Swiss watchmaker Maximilian Büsser & Friends (MB&F) makes less than 300 pieces a year. But they are so edgy that their buyers have to be brave and deep pocketed. Founder Maximilian Büsser, who is half-Parsi and has roots in Mumbai, is a former employee of the luxury jeweller and timepiece company Harry Winston. Fortune India caught up with him in Basel, Switzerland. Edited excerpts:
What led you to create MB&F?
After my father passed away, I realised that having regrets on your last day is the worst feeling. So I decided to create a brand with my crazy, non-commercial ideas. But MB&F is small and will stay that way.
Define the MB&F culture.
The hierarchy is flat but I am an enlightened dictator. The directors can disagree with me and I can still go with what I believe. But not all ideas have to be mine.
Are private equity alliances out of question?
It’s a devil we won’t go to even if we’re dying.
What do you have to fight to stay small?
First is middle management, the biggest enemy of innovation. Next is shareholder value—double-digit growth every quarter means no one will take a creative risk. The last are marketeers—a curse on innovation.
But Apple, Facebook, and Diesel jeans started small.
Their goal was to be No. 1 in their industries. But we’re an artistic firm. The futuristic Space Pirate took me five years to make. Maybe 25 people can buy such a piece. With a staff of 100, I won’t have the guts to create such pieces. [We] will have to sell 100 pieces a year to sustain ourselves and creativity will have to be toned down.
Some MB&F watches look like they would be okay on wrists maybe 50 years from now.

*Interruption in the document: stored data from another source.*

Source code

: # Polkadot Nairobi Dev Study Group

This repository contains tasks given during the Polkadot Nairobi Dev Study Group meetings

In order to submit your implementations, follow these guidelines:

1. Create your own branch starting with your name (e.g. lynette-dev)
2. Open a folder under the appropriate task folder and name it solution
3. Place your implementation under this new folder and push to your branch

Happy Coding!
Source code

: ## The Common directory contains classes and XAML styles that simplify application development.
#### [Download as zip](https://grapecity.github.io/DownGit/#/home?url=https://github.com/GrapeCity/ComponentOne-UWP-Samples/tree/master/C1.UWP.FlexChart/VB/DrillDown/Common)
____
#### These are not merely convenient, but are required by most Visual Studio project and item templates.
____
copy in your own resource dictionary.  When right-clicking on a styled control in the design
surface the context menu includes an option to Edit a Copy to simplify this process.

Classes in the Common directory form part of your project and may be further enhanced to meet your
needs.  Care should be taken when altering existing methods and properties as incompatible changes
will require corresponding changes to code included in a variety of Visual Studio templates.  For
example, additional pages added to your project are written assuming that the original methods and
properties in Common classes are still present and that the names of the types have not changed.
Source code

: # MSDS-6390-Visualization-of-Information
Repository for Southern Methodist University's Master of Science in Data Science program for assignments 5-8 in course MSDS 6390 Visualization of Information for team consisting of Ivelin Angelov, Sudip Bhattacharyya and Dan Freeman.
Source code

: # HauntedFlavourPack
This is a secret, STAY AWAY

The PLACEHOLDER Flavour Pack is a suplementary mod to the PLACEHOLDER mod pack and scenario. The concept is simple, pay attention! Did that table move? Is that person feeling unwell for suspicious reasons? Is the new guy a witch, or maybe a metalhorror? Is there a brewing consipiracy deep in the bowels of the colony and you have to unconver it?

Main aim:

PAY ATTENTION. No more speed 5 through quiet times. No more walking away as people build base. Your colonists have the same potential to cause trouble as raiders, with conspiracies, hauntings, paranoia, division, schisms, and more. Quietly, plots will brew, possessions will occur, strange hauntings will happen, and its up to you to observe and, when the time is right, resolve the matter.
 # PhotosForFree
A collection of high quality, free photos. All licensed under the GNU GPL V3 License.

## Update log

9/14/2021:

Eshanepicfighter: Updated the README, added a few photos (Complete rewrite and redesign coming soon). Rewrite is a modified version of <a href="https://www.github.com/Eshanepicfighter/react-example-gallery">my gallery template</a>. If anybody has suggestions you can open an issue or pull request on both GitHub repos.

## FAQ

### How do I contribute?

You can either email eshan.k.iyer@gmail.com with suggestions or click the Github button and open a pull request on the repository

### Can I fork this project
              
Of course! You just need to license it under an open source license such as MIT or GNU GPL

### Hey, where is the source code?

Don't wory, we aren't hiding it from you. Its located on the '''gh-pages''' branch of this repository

Creativity is a drug for me and MB&F is my psychotherapy. Today, I look at my foundation piece, HM1 (Horological Machine No. 1), which I made a decade ago, with great fondness. But I would never have made it now. That’s how I function.
The roughest patch you hit...
Most large companies don’t make more than one caliber (watch movement) a year because of the R & D needed. In 2012, I said we’ll do two calibers. My team thought I knew what I was talking about. I didn’t. So, in 2014 we nearly went bankrupt.
Your watches start at $60,000 and go up to $400,000. How do watch collectors get involved?
Our work is highly capital intensive, with low margins. All 80 of our 10th anniversary watch, at 29,000 Swiss francs each, sold out in four days. But it still made no money.